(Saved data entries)
——————————

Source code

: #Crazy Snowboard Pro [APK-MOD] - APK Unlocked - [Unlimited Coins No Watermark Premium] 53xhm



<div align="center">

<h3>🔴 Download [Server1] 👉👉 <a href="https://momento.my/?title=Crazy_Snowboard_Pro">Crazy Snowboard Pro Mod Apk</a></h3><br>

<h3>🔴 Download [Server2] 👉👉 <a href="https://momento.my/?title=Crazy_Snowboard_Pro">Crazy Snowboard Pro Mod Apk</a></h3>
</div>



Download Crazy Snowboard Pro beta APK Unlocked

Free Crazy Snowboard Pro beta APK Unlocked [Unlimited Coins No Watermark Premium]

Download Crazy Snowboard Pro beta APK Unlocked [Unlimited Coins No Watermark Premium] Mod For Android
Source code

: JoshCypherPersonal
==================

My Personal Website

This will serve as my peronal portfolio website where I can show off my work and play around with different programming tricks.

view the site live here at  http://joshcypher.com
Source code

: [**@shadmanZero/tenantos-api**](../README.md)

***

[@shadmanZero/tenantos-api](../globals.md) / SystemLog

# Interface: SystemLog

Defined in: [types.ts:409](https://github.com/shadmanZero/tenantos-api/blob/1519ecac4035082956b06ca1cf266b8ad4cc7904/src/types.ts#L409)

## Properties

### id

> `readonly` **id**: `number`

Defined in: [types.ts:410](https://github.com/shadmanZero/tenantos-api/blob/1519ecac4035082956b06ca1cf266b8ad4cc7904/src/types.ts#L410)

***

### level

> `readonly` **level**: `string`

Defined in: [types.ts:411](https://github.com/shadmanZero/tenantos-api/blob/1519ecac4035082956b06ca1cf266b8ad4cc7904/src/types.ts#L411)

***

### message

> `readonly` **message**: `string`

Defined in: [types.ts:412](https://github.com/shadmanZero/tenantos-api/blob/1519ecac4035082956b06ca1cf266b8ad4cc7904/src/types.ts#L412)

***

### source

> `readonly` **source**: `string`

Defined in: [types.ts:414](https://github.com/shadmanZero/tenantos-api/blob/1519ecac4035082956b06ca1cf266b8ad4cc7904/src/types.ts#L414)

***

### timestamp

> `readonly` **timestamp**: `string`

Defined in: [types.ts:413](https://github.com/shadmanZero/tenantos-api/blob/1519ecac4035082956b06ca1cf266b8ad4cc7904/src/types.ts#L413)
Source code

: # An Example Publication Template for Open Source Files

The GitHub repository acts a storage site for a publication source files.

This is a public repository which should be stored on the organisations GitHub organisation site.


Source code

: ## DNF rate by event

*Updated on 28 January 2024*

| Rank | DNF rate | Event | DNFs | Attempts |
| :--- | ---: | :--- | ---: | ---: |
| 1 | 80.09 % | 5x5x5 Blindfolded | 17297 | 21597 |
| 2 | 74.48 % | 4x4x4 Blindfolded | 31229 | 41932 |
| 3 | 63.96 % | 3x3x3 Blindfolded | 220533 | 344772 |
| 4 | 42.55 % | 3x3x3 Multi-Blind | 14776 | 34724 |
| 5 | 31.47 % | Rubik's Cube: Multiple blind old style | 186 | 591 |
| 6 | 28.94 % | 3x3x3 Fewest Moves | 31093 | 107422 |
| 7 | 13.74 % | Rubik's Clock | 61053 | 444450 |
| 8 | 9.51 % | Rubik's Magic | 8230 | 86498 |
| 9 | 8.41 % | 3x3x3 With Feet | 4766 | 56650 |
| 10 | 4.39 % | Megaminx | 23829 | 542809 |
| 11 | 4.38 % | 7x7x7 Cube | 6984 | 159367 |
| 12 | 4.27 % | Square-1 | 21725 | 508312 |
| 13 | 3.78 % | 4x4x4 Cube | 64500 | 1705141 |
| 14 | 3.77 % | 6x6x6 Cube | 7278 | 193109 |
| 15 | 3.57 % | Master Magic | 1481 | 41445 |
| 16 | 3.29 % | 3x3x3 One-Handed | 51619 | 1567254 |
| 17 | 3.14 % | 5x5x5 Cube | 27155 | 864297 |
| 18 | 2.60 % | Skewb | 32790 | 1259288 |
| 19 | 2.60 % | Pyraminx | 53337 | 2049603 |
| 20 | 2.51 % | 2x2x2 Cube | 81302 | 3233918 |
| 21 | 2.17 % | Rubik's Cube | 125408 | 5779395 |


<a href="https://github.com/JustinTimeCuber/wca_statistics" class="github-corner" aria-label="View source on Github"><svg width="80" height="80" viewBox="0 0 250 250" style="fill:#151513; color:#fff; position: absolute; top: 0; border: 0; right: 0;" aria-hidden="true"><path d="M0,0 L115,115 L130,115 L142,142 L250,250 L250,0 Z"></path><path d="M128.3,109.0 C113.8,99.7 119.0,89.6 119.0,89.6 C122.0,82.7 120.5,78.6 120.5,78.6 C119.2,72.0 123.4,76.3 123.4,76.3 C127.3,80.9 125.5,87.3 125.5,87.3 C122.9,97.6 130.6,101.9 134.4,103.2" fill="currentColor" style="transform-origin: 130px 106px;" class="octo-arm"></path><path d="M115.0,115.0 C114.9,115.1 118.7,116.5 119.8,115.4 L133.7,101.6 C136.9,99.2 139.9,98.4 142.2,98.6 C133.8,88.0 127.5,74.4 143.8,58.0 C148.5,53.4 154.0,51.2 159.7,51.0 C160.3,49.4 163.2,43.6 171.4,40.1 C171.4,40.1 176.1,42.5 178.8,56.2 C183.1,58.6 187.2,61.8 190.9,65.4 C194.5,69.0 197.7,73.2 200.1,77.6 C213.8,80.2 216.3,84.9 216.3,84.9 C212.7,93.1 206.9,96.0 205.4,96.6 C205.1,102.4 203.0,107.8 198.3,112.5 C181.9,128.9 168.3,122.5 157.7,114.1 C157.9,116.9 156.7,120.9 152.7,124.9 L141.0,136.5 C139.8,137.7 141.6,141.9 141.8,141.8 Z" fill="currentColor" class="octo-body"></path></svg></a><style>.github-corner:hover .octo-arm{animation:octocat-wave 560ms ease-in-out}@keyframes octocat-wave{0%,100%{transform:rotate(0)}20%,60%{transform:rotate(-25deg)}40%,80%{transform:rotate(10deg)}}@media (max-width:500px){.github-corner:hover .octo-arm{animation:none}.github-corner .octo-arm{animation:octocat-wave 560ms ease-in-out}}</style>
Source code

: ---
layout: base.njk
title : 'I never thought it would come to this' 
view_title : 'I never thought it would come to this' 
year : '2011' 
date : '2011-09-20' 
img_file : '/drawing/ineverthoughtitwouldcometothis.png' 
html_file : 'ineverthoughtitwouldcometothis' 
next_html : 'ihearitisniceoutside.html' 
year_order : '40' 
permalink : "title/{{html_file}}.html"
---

——————————

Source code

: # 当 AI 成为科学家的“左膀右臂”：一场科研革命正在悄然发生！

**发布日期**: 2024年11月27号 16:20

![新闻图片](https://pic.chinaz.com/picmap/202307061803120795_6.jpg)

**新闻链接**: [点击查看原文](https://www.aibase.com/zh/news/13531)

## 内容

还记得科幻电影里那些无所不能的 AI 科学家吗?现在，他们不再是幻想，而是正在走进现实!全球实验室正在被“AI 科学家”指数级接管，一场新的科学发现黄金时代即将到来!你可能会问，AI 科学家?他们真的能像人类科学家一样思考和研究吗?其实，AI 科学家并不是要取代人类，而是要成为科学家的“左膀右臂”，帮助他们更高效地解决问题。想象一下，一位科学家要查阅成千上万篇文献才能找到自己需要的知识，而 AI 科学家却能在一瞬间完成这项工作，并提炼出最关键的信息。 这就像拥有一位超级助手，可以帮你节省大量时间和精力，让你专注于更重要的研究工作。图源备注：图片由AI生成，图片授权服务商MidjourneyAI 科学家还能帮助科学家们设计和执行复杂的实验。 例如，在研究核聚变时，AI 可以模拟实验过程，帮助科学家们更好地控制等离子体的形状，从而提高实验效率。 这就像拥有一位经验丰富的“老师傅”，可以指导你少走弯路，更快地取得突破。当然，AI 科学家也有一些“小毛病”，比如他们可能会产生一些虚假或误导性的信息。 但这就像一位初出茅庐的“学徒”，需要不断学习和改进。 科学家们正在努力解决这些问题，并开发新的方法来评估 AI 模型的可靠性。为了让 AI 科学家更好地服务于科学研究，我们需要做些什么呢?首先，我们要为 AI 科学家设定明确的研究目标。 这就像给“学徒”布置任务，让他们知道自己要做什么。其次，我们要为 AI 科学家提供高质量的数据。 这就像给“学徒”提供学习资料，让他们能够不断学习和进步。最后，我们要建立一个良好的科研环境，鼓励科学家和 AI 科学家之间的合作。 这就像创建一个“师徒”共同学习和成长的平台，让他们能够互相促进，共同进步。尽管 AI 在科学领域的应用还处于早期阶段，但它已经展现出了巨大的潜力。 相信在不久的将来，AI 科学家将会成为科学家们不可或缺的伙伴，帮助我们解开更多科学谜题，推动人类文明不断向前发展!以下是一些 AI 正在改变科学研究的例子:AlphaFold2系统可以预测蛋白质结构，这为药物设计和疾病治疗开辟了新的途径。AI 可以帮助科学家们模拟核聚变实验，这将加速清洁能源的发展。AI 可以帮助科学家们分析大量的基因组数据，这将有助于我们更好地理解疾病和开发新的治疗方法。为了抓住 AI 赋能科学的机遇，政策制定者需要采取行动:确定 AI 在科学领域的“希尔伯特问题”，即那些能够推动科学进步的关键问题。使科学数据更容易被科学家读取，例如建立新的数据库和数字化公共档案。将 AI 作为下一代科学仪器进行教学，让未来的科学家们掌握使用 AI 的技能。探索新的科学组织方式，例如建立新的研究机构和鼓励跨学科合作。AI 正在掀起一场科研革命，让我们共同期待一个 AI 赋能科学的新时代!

——————————

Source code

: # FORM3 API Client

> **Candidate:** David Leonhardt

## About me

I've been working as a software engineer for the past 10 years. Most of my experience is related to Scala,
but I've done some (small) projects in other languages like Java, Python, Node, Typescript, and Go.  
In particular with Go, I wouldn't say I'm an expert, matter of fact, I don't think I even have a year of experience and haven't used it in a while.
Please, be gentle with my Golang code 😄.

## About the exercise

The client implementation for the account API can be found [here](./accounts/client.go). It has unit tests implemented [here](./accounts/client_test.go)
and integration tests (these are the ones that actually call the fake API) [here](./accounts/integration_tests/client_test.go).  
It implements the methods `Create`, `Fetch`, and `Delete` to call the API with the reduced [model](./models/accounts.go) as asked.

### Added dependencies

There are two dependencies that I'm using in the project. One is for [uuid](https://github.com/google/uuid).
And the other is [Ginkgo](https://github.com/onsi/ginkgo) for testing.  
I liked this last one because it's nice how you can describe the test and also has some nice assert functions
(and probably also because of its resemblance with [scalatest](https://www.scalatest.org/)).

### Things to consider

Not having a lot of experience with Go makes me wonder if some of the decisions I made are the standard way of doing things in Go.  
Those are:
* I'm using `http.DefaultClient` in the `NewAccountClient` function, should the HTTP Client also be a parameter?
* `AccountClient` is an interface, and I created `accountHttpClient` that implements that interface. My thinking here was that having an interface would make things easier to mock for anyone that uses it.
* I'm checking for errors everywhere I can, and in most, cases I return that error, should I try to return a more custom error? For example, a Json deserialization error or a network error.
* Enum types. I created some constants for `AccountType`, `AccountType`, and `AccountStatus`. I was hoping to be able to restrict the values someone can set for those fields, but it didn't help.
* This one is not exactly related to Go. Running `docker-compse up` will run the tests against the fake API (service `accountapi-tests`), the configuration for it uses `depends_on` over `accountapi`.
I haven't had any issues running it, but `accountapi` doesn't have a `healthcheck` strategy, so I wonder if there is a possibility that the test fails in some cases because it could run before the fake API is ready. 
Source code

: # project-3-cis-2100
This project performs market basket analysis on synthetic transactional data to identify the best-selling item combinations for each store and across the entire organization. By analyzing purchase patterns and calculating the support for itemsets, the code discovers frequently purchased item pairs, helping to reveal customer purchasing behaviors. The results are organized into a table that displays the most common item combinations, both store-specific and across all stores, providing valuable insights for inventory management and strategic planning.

——————————

**The task**
Would you copy, unchanged, the stretch of the records above that begins at the line containing "186 | 591 |" and ends at the line containing "125408 | 5779395 |", and only that?

**Output**
| 5 | 31.47 % | Rubik's Cube: Multiple blind old style | 186 | 591 |
| 6 | 28.94 % | 3x3x3 Fewest Moves | 31093 | 107422 |
| 7 | 13.74 % | Rubik's Clock | 61053 | 444450 |
| 8 | 9.51 % | Rubik's Magic | 8230 | 86498 |
| 9 | 8.41 % | 3x3x3 With Feet | 4766 | 56650 |
| 10 | 4.39 % | Megaminx | 23829 | 542809 |
| 11 | 4.38 % | 7x7x7 Cube | 6984 | 159367 |
| 12 | 4.27 % | Square-1 | 21725 | 508312 |
| 13 | 3.78 % | 4x4x4 Cube | 64500 | 1705141 |
| 14 | 3.77 % | 6x6x6 Cube | 7278 | 193109 |
| 15 | 3.57 % | Master Magic | 1481 | 41445 |
| 16 | 3.29 % | 3x3x3 One-Handed | 51619 | 1567254 |
| 17 | 3.14 % | 5x5x5 Cube | 27155 | 864297 |
| 18 | 2.60 % | Skewb | 32790 | 1259288 |
| 19 | 2.60 % | Pyraminx | 53337 | 2049603 |
| 20 | 2.51 % | 2x2x2 Cube | 81302 | 3233918 |
| 21 | 2.17 % | Rubik's Cube | 125408 | 5779395 |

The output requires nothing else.